Work to complete :: Find every line in the records below that holds the word "segmentation", and copy it out.

Records from a data source

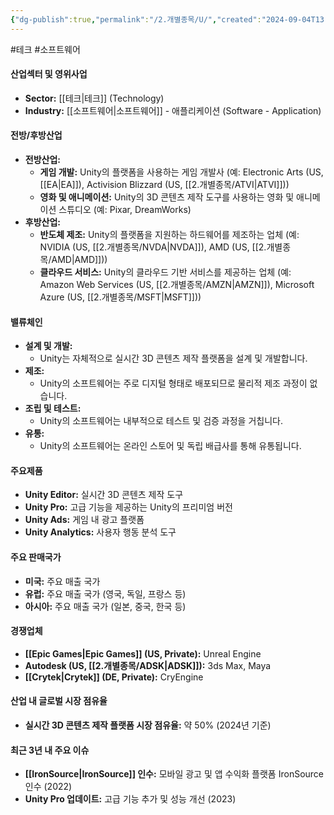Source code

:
 ```yaml
---
{"dg-publish":true,"permalink":"/2.개별종목/U/","created":"2024-09-04T13:34:13.547+09:00","updated":"2025-06-03T20:06:01.786+09:00"}
---
```


#테크 #소프트웨어

#### 산업섹터 및 영위사업

- **Sector:** [[테크\|테크]] (Technology)
- **Industry:** [[소프트웨어\|소프트웨어]] - 애플리케이션 (Software - Application)

#### 전방/후방산업

- **전방산업:**
    - **게임 개발:** Unity의 플랫폼을 사용하는 게임 개발사 (예: Electronic Arts (US, [[EA\|EA]]), Activision Blizzard (US, [[2.개별종목/ATVI\|ATVI]]))
    - **영화 및 애니메이션:** Unity의 3D 콘텐츠 제작 도구를 사용하는 영화 및 애니메이션 스튜디오 (예: Pixar, DreamWorks)
- **후방산업:**
    - **반도체 제조:** Unity의 플랫폼을 지원하는 하드웨어를 제조하는 업체 (예: NVIDIA (US, [[2.개별종목/NVDA\|NVDA]]), AMD (US, [[2.개별종목/AMD\|AMD]]))
    - **클라우드 서비스:** Unity의 클라우드 기반 서비스를 제공하는 업체 (예: Amazon Web Services (US, [[2.개별종목/AMZN\|AMZN]]), Microsoft Azure (US, [[2.개별종목/MSFT\|MSFT]]))

#### 밸류체인

- **설계 및 개발:**
    - Unity는 자체적으로 실시간 3D 콘텐츠 제작 플랫폼을 설계 및 개발합니다.
- **제조:**
    - Unity의 소프트웨어는 주로 디지털 형태로 배포되므로 물리적 제조 과정이 없습니다.
- **조립 및 테스트:**
    - Unity의 소프트웨어는 내부적으로 테스트 및 검증 과정을 거칩니다.
- **유통:**
    - Unity의 소프트웨어는 온라인 스토어 및 독립 배급사를 통해 유통됩니다.

#### 주요제품

- **Unity Editor:** 실시간 3D 콘텐츠 제작 도구
- **Unity Pro:** 고급 기능을 제공하는 Unity의 프리미엄 버전
- **Unity Ads:** 게임 내 광고 플랫폼
- **Unity Analytics:** 사용자 행동 분석 도구

#### 주요 판매국가

- **미국:** 주요 매출 국가
- **유럽:** 주요 매출 국가 (영국, 독일, 프랑스 등)
- **아시아:** 주요 매출 국가 (일본, 중국, 한국 등)

#### 경쟁업체

- **[[Epic Games\|Epic Games]] (US, Private):** Unreal Engine
- **Autodesk (US, [[2.개별종목/ADSK\|ADSK]]):** 3ds Max, Maya
- **[[Crytek\|Crytek]] (DE, Private):** CryEngine

#### 산업 내 글로벌 시장 점유율

- **실시간 3D 콘텐츠 제작 플랫폼 시장 점유율:** 약 50% (2024년 기준)

#### 최근 3년 내 주요 이슈

- **[[IronSource\|IronSource]] 인수:** 모바일 광고 및 앱 수익화 플랫폼 IronSource 인수 (2022)
- **Unity Pro 업데이트:** 고급 기능 추가 및 성능 개선 (2023)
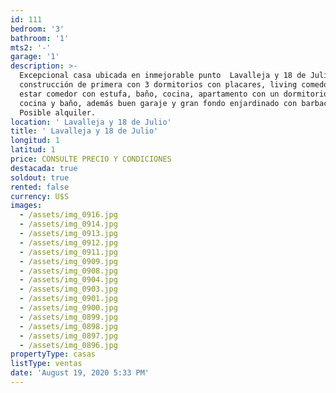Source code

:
 ```yaml
---
id: 111
bedroom: '3'
bathroom: '1'
mts2: '-'
garage: '1'
description: >-
  Excepcional casa ubicada en inmejorable punto  Lavalleja y 18 de Julio,
  construcción de primera con 3 dormitorios con placares, living comedor, amplio
  estar comedor con estufa, baño, cocina, apartamento con un dormitorio, estar,
  cocina y baño, además buen garaje y gran fondo enjardinado con barbacoa.
  Posible alquiler.
location: ' Lavalleja y 18 de Julio'
title: ' Lavalleja y 18 de Julio'
longitud: 1
latitud: 1
price: CONSULTE PRECIO Y CONDICIONES
destacada: true
soldout: true
rented: false
currency: U$S
images:
  - /assets/img_0916.jpg
  - /assets/img_0914.jpg
  - /assets/img_0913.jpg
  - /assets/img_0912.jpg
  - /assets/img_0911.jpg
  - /assets/img_0909.jpg
  - /assets/img_0908.jpg
  - /assets/img_0904.jpg
  - /assets/img_0903.jpg
  - /assets/img_0901.jpg
  - /assets/img_0900.jpg
  - /assets/img_0899.jpg
  - /assets/img_0898.jpg
  - /assets/img_0897.jpg
  - /assets/img_0896.jpg
propertyType: casas
listType: ventas
date: 'August 19, 2020 5:33 PM'
---
```


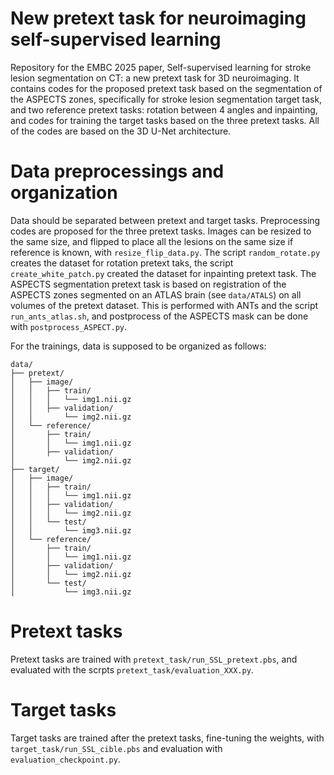 # New pretext task for neuroimaging self-supervised learning

Repository for the EMBC 2025 paper, Self-supervised learning for stroke lesion segmentation on CT: a new pretext task for 3D neuroimaging.
It contains codes for the proposed pretext task based on the segmentation of the ASPECTS zones, specifically for stroke lesion segmentation target task, and two reference pretext tasks: rotation between 4 angles and inpainting, and codes for training the target tasks based on the three pretext tasks. All of the codes are based on the 3D U-Net architecture.

# Data preprocessings and organization

Data should be separated between pretext and target tasks. Preprocessing codes are proposed for the three pretext tasks. Images can be resized to the same size, and flipped to place all the lesions on the same size if reference is known, with `resize_flip_data.py`. The script `random_rotate.py` creates the dataset for rotation pretext taks, the script `create_white_patch.py` created the dataset for inpainting pretext task.
The ASPECTS segmentation pretext task is based on registration of the ASPECTS zones segmented on an ATLAS brain (see `data/ATALS`) on all volumes of the pretext dataset. This is performed with ANTs and the script `run_ants_atlas.sh`, and postprocess of the ASPECTS mask can be done with `postprocess_ASPECT.py`.

For the trainings, data is supposed to be organized as follows:

```
data/
├── pretext/
│   ├── image/
│   │   ├── train/
│   │   │   └── img1.nii.gz
│   │   ├── validation/
│   │       └── img2.nii.gz
│   └── reference/
│       ├── train/
│       │   └── img1.nii.gz
│       ├── validation/
│           └── img2.nii.gz
├── target/
│   ├── image/
│   │   ├── train/
│   │   │   └── img1.nii.gz
│   │   ├── validation/
│   │   │   └── img2.nii.gz
│   │   └── test/
│   │       └── img3.nii.gz
│   └── reference/
│       ├── train/
│       │   └── img1.nii.gz
│       ├── validation/
│       │   └── img2.nii.gz
│       └── test/
│           └── img3.nii.gz
```


# Pretext tasks

Pretext tasks are trained with `pretext_task/run_SSL_pretext.pbs`, and evaluated with the scrpts `pretext_task/evaluation_XXX.py`.

# Target tasks

Target tasks are trained after the pretext tasks, fine-tuning the weights, with `target_task/run_SSL_cible.pbs` and evaluation with `evaluation_checkpoint.py`.
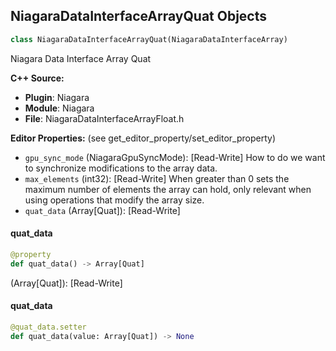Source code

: ## NiagaraDataInterfaceArrayQuat Objects

```python
class NiagaraDataInterfaceArrayQuat(NiagaraDataInterfaceArray)
```

Niagara Data Interface Array Quat

**C++ Source:**

- **Plugin**: Niagara
- **Module**: Niagara
- **File**: NiagaraDataInterfaceArrayFloat.h

**Editor Properties:** (see get_editor_property/set_editor_property)

- ``gpu_sync_mode`` (NiagaraGpuSyncMode):  [Read-Write] How to do we want to synchronize modifications to the array data.
- ``max_elements`` (int32):  [Read-Write] When greater than 0 sets the maximum number of elements the array can hold, only relevant when using operations that modify the array size.
- ``quat_data`` (Array[Quat]):  [Read-Write]

<a id="unreal.NiagaraDataInterfaceArrayQuat.quat_data"></a>

#### quat_data

```python
@property
def quat_data() -> Array[Quat]
```

(Array[Quat]):  [Read-Write]

<a id="unreal.NiagaraDataInterfaceArrayQuat.quat_data"></a>

#### quat_data

```python
@quat_data.setter
def quat_data(value: Array[Quat]) -> None
```

<a id="unreal.NiagaraDataInterfaceArrayMatrix"></a>
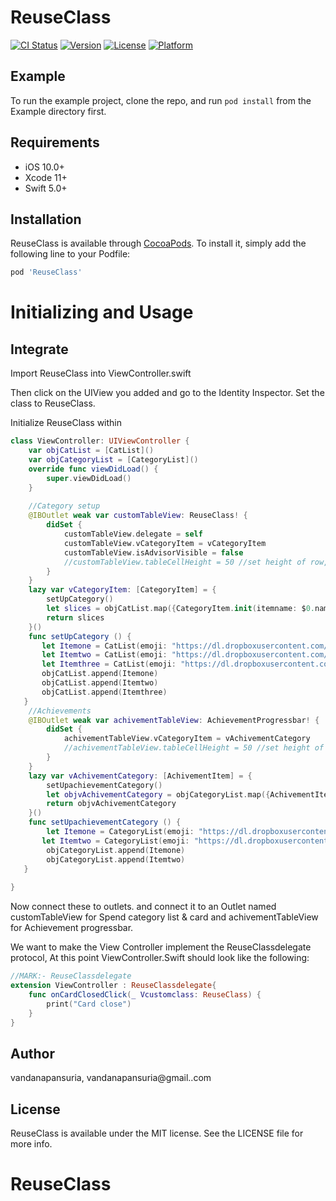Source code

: # ReuseClass

[![CI Status](https://img.shields.io/travis/vandanapansuria/ReuseClass.svg?style=flat)](https://travis-ci.org/vandanapansuria/ReuseClass)
[![Version](https://img.shields.io/cocoapods/v/ReuseClass.svg?style=flat)](https://cocoapods.org/pods/ReuseClass)
[![License](https://img.shields.io/cocoapods/l/ReuseClass.svg?style=flat)](https://cocoapods.org/pods/ReuseClass)
[![Platform](https://img.shields.io/cocoapods/p/ReuseClass.svg?style=flat)](https://cocoapods.org/pods/ReuseClass)

## Example

To run the example project, clone the repo, and run `pod install` from the Example directory first.

## Requirements

- iOS 10.0+
- Xcode 11+
- Swift 5.0+

## Installation

ReuseClass is available through [CocoaPods](https://cocoapods.org). To install
it, simply add the following line to your Podfile:

```ruby
pod 'ReuseClass'
```

# Initializing and Usage

## Integrate

Import ReuseClass into ViewController.swift

Then click on the UIView you added and go to the Identity Inspector. Set the class to ReuseClass.

Initialize ReuseClass within
```swift
class ViewController: UIViewController {
    var objCatList = [CatList]()
    var objCategoryList = [CategoryList]()
    override func viewDidLoad() {
        super.viewDidLoad()
    }
    
    //Category setup
    @IBOutlet weak var customTableView: ReuseClass! {
        didSet {
            customTableView.delegate = self
            customTableView.vCategoryItem = vCategoryItem
            customTableView.isAdvisorVisible = false
            //customTableView.tableCellHeight = 50 //set height of row, default height is 50
        }
    }
    lazy var vCategoryItem: [CategoryItem] = {
        setUpCategory()
        let slices = objCatList.map({CategoryItem.init(itemname: $0.name , emoji: $0.emoji, avgPercent: $0.avgPercent, youPercent: $0.youPercent, monthlyOverSpendDollar: $0.monthlyOverSpendDollar)})
        return slices
    }()
    func setUpCategory () {
       let Itemone = CatList(emoji: "https://dl.dropboxusercontent.com/s/grmetj2iixvz253/Group%201320.png", name: "Restaurent", avgPercent: "0.26%", youPercent: "0.36%", monthlyOverSpendDollar: "76")
       let Itemtwo = CatList(emoji: "https://dl.dropboxusercontent.com/s/rx8rh1uxhxrawx9/Group%201669.png", name: "Clothing", avgPercent: "0.27%", youPercent: "0.37%", monthlyOverSpendDollar: "76")
       let Itemthree = CatList(emoji: "https://dl.dropboxusercontent.com/s/igoyutvhcf5hgdr/Group%201670.png", name: "Subscription", avgPercent: "0.28%", youPercent: "0.38%", monthlyOverSpendDollar: "76")
       objCatList.append(Itemone)
       objCatList.append(Itemtwo)
       objCatList.append(Itemthree)
   }
    //Achievements
    @IBOutlet weak var achivementTableView: AchievementProgressbar! {
        didSet {
            achivementTableView.vCategoryItem = vAchivementCategory
            //achivementTableView.tableCellHeight = 50 //set height of row, default height is 50
        }
    }
    lazy var vAchivementCategory: [AchivementItem] = {
        setUpachievementCategory()
        let objvAchivementCategory = objCategoryList.map({AchivementItem.init(itemname: $0.name, emoji: $0.emoji, max: $0.max, value: $0.value, outlineColor: $0.outlineColor, barColor: $0.barColor, backgroundColor: $0.backgroundColor, textColor: $0.textColor)})
        return objvAchivementCategory
    }()
    func setUpachievementCategory () {
        let Itemone = CategoryList(emoji: "https://dl.dropboxusercontent.com/s/zrw9oemgnp14afi/Balance%20%240.png", name: "Watch 30 ads + 100", max: "70", value: "35", outlineColor: "#2A3137", barColor:"#FDAEB6", backgroundColor: "#040D14", textColor: "#FFFFFF")
       let Itemtwo = CategoryList(emoji: "https://dl.dropboxusercontent.com/s/zrw9oemgnp14afi/Balance%20%240.png", name: "Scan 20 Reciept + 200", max: "70", value: "30", outlineColor: "#2A3137", barColor:"#FDAEB6", backgroundColor: "#040D14", textColor: "#FFFFFF")
        objCategoryList.append(Itemone)
        objCategoryList.append(Itemtwo)
   }
   
}
```

Now connect these to outlets. and connect it to an Outlet named customTableView for Spend category list & card and achivementTableView for Achievement progressbar.

We want to make the View Controller implement the ReuseClassdelegate protocol, At this point ViewController.Swift should look like the following:

```swift
//MARK:- ReuseClassdelegate
extension ViewController : ReuseClassdelegate{
    func onCardClosedClick(_ Vcustomclass: ReuseClass) {
        print("Card close")
    }
}
```

## Author

vandanapansuria, vandanapansuria@gmail..com

## License

ReuseClass is available under the MIT license. See the LICENSE file for more info.
# ReuseClass

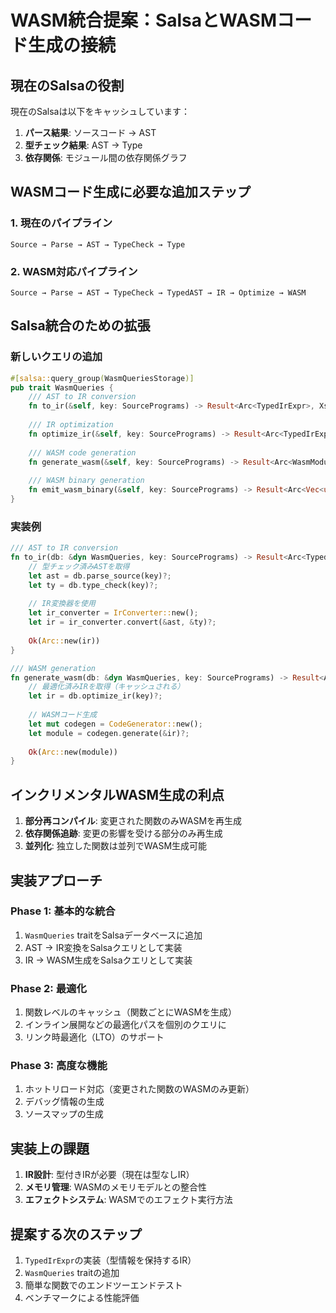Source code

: # WASM統合提案：SalsaとWASMコード生成の接続

## 現在のSalsaの役割

現在のSalsaは以下をキャッシュしています：

1. **パース結果**: ソースコード → AST
2. **型チェック結果**: AST → Type
3. **依存関係**: モジュール間の依存関係グラフ

## WASMコード生成に必要な追加ステップ

### 1. 現在のパイプライン
```
Source → Parse → AST → TypeCheck → Type
```

### 2. WASM対応パイプライン
```
Source → Parse → AST → TypeCheck → TypedAST → IR → Optimize → WASM
```

## Salsa統合のための拡張

### 新しいクエリの追加

```rust
#[salsa::query_group(WasmQueriesStorage)]
pub trait WasmQueries {
    /// AST to IR conversion
    fn to_ir(&self, key: SourcePrograms) -> Result<Arc<TypedIrExpr>, XsError>;
    
    /// IR optimization
    fn optimize_ir(&self, key: SourcePrograms) -> Result<Arc<TypedIrExpr>, XsError>;
    
    /// WASM code generation
    fn generate_wasm(&self, key: SourcePrograms) -> Result<Arc<WasmModule>, XsError>;
    
    /// WASM binary generation
    fn emit_wasm_binary(&self, key: SourcePrograms) -> Result<Arc<Vec<u8>>, XsError>;
}
```

### 実装例

```rust
/// AST to IR conversion
fn to_ir(db: &dyn WasmQueries, key: SourcePrograms) -> Result<Arc<TypedIrExpr>, XsError> {
    // 型チェック済みASTを取得
    let ast = db.parse_source(key)?;
    let ty = db.type_check(key)?;
    
    // IR変換器を使用
    let ir_converter = IrConverter::new();
    let ir = ir_converter.convert(&ast, &ty)?;
    
    Ok(Arc::new(ir))
}

/// WASM generation
fn generate_wasm(db: &dyn WasmQueries, key: SourcePrograms) -> Result<Arc<WasmModule>, XsError> {
    // 最適化済みIRを取得（キャッシュされる）
    let ir = db.optimize_ir(key)?;
    
    // WASMコード生成
    let mut codegen = CodeGenerator::new();
    let module = codegen.generate(&ir)?;
    
    Ok(Arc::new(module))
}
```

## インクリメンタルWASM生成の利点

1. **部分再コンパイル**: 変更された関数のみWASMを再生成
2. **依存関係追跡**: 変更の影響を受ける部分のみ再生成
3. **並列化**: 独立した関数は並列でWASM生成可能

## 実装アプローチ

### Phase 1: 基本的な統合
1. `WasmQueries` traitをSalsaデータベースに追加
2. AST → IR変換をSalsaクエリとして実装
3. IR → WASM生成をSalsaクエリとして実装

### Phase 2: 最適化
1. 関数レベルのキャッシュ（関数ごとにWASMを生成）
2. インライン展開などの最適化パスを個別のクエリに
3. リンク時最適化（LTO）のサポート

### Phase 3: 高度な機能
1. ホットリロード対応（変更された関数のWASMのみ更新）
2. デバッグ情報の生成
3. ソースマップの生成

## 実装上の課題

1. **IR設計**: 型付きIRが必要（現在は型なしIR）
2. **メモリ管理**: WASMのメモリモデルとの整合性
3. **エフェクトシステム**: WASMでのエフェクト実行方法

## 提案する次のステップ

1. `TypedIrExpr`の実装（型情報を保持するIR）
2. `WasmQueries` traitの追加
3. 簡単な関数でのエンドツーエンドテスト
4. ベンチマークによる性能評価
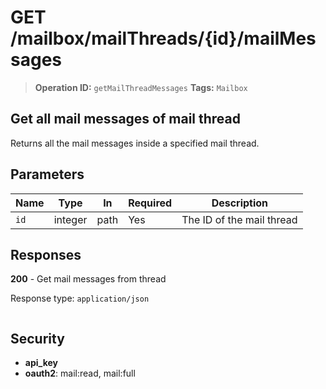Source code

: # GET /mailbox/mailThreads/{id}/mailMessages

> **Operation ID:** `getMailThreadMessages`
> **Tags:** `Mailbox`

## Get all mail messages of mail thread

Returns all the mail messages inside a specified mail thread.

## Parameters

| Name | Type | In | Required | Description |
|------|------|-------|----------|-------------|
| `id` | integer | path | Yes | The ID of the mail thread |

## Responses

**200** - Get mail messages from thread

Response type: `application/json`

```

```


## Security

- **api_key**
- **oauth2**: mail:read, mail:full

Result of the task ::
Repository for the EMBC 2025 paper, Self-supervised learning for stroke lesion segmentation on CT: a new pretext task for 3D neuroimaging.
It contains codes for the proposed pretext task based on the segmentation of the ASPECTS zones, specifically for stroke lesion segmentation target task, and two reference pretext tasks: rotation between 4 angles and inpainting, and codes for training the target tasks based on the three pretext tasks. All of the codes are based on the 3D U-Net architecture.
The ASPECTS segmentation pretext task is based on registration of the ASPECTS zones segmented on an ATLAS brain (see `data/ATALS`) on all volumes of the pretext dataset. This is performed with ANTs and the script `run_ants_atlas.sh`, and postprocess of the ASPECTS mask can be done with `postprocess_ASPECT.py`.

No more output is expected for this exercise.